BEGIN Exercise inputs

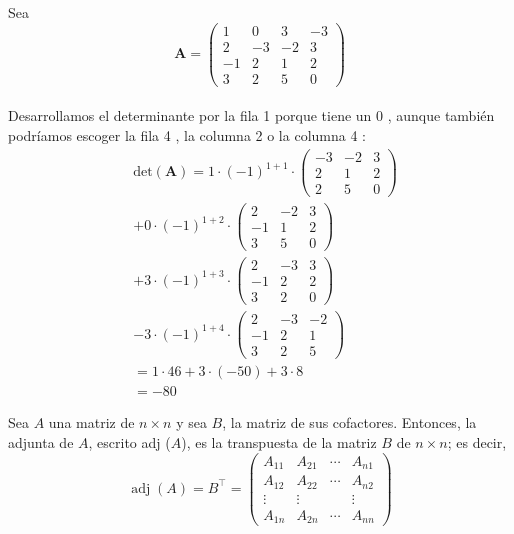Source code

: \begin{example}
Sea  $$\boldsymbol{A}=\left(\begin{array}{rrrr}
1 & 0 & 3 & -3 \\
2 & -3 & -2 & 3 \\
-1 & 2 & 1 & 2 \\
3 & 2 & 5 & 0
\end{array}\right) $$\\
Desarrollamos el determinante por la fila 1 porque tiene un 0 , aunque también podríamos escoger la fila 4 , la columna 2 o la columna 4 :
$$
\begin{aligned}
&\text{det}(\boldsymbol{A}) =1 \cdot(-1)^{1+1} \cdot\left(\begin{array}{ccc}
-3 & -2 & 3 \\
2 & 1 & 2 \\
2 & 5 & 0
\end{array}\right) \\
& +0 \cdot(-1)^{1+2} \cdot\left(\begin{array}{ccc}
2 & -2 & 3 \\
-1 & 1 & 2 \\
3 & 5 & 0
\end{array}\right) \\
& +3 \cdot(-1)^{1+3} \cdot\left(\begin{array}{ccc}
2 & -3 & 3 \\
-1 & 2 & 2 \\
3 & 2 & 0
\end{array}\right) \\
& -3 \cdot(-1)^{1+4} \cdot\left(\begin{array}{ccc}
2 & -3 & -2 \\
-1 & 2 & 1 \\
3 & 2 & 5
\end{array}\right) \\
& =1 \cdot 46 +3 \cdot(-50)+3 \cdot 8\\
& =-80
\end{aligned}
$$
\end{example}
\begin{definition}
Sea $A$ una matriz de $n \times n$ y sea $B$,  la matriz de sus cofactores. Entonces, la adjunta de $A$, escrito adj ($A$), es la transpuesta de la matriz $B$ de $n \times n$; es decir,
$$\operatorname{adj} (A)=B^{\top}=\left(\begin{array}{cccc}A_{11} & A_{21} & \cdots & A_{n 1} \\ A_{12} & A_{22} & \cdots & A_{n 2} \\ \vdots & \vdots & & \vdots \\ A_{1 n} & A_{2 n} & \cdots & A_{n n}\end{array}\right)$$    
\end{definition}
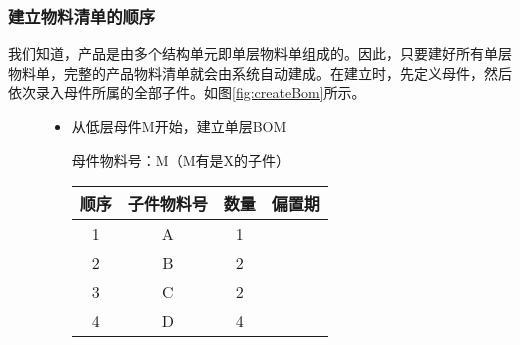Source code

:\subsubsection {建立物料清单的顺序}

        我们知道，产品是由多个结构单元即单层物料单组成的。因此，只要建好所有单层物料单，完整的产品物料清单就会由系统自动建成。在建立时，先定义母件，然后依次录入母件所属的全部子件。如图\ref{fig:createBom}所示。

        \begin{figure}[H]
            \centering

            \begin{itemize}
                \item 从低层母件M开始，建立单层BOM \vskip 3mm

                    \begin{minipage}{18em}
                        \footnotesize 母件物料号：M（M有是X的子件）
                        \vskip 2mm
                        \begin{tabular}{c|c|c|c}
                            顺序 & 子件物料号 & 数量 & 偏置期 \\ \hline
                            1 & A & 1 & \\
                            2 & B & 2 & \\
                            3 & C & 2 & \\
                            4 & D & 4 & \\
                        \end{tabular}
                    \end{minipage}
                    \begin{minipage}{14em}
                        \centering \footnotesize


\end{minipage}
\end{itemize}
\end{figure}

END Exercise inputs

> **Task requirements**:
The lines to copy are those in the records above containing the word "footnotesize".

> **Response to this exercise**:
                        \footnotesize 母件物料号：M（M有是X的子件）
                        \centering \footnotesize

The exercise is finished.